Not everyone can be thankful that they have a home because they don’t. Not everyone can be thankful that they have others with whom they can share the holiday, because they don’t.

Fortunately for those folks, Harford County is blessed to have churches and other groups serving community dinners for those in need of either a free meal, or just a place where they can go to share a holiday and it’s feast with others.

St. Margaret Catholic Church in Bel Air plans to deliver all the fixins for 300 families to prepare their own feasts. In Havre de Grace, there will be a Thanksgiving Dinner for the 29th straight year.
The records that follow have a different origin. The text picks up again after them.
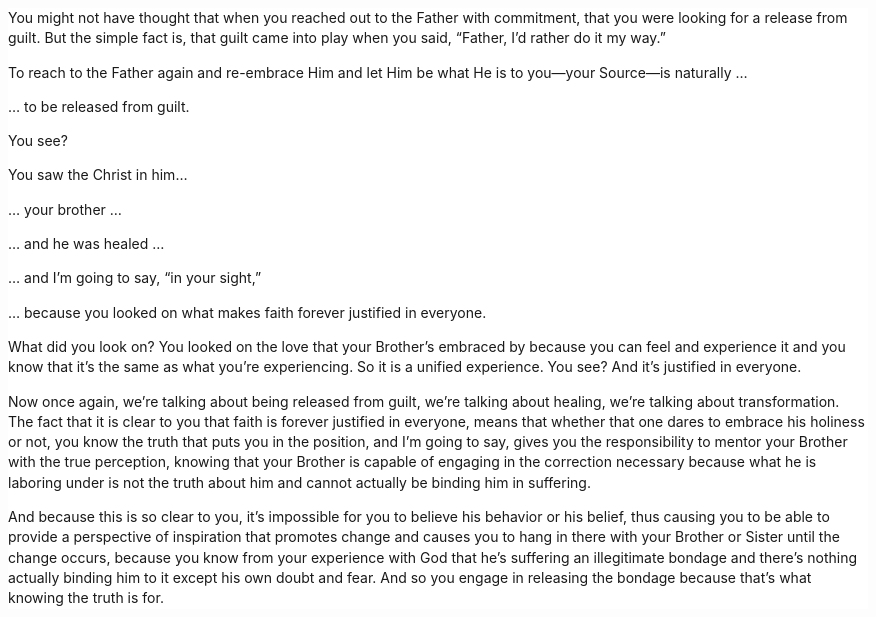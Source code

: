 You might not have thought that when you reached out to the Father with
commitment, that you were looking for a release from guilt. But the
simple fact is, that guilt came into play when you said, &ldquo;Father,
I&rsquo;d rather do it my way.&rdquo;

To reach to the Father again and re-embrace Him and let Him be what He
is to you&mdash;your Source&mdash;is naturally &hellip;

<div markdown="1" class="well book">
&hellip; to be released from guilt.
</div>

You see?

<div markdown="1" class="well book">
You saw the Christ in him&hellip;
</div>

&hellip; your brother &hellip;

<div markdown="1" class="well book">
&hellip; and he was healed &hellip;
</div>

&hellip; and I&rsquo;m going to say, &ldquo;in your sight,&rdquo;

<div markdown="1" class="well book">
&hellip; because you looked on what makes faith forever justified in
everyone.
</div>

What did you look on? You looked on the love that your Brother&rsquo;s
embraced by because you can feel and experience it and you know that
it&rsquo;s the same as what you&rsquo;re experiencing. So it is a
unified experience. You see? And it&rsquo;s justified in everyone.

Now once again, we&rsquo;re talking about being released from guilt,
we&rsquo;re talking about healing, we&rsquo;re talking about
transformation. The fact that it is clear to you that faith is forever
justified in everyone, means that whether that one dares to embrace his
holiness or not, you know the truth that puts you in the position, and
I&rsquo;m going to say, gives you the responsibility to mentor your
Brother with the true perception, knowing that your Brother is capable
of engaging in the correction necessary because what he is laboring
under is not the truth about him and cannot actually be binding him in
suffering.

And because this is so clear to you, it&rsquo;s impossible for you to
believe his behavior or his belief, thus causing you to be able to
provide a perspective of inspiration that promotes change and causes you
to hang in there with your Brother or Sister until the change occurs,
because you know from your experience with God that he&rsquo;s suffering
an illegitimate bondage and there&rsquo;s nothing actually binding him
to it except his own doubt and fear. And so you engage in releasing the
bondage because that&rsquo;s what knowing the truth is for.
That feast started as a community service project for Havre de Grace High School students that morphed into its current state as a production of the Community Projects of Havre de Grace group.

Through all of its changes in sponsors, leaders or venues, the free holiday meals have just kept coming.

This will be an unusual dinner in that it will be the first without Rich Holly, a longtime volunteer and leader of the event. He passed away in February, leaving a big void, at age 70.

Many families, after losing loved ones in the past year, will for the first time feel painful absences, just as the Community Projects of Havre de Grace group will after Holly’s passing.

And that’s all the more reason to be thankful for what you have and who you’re with this Thanksgiving.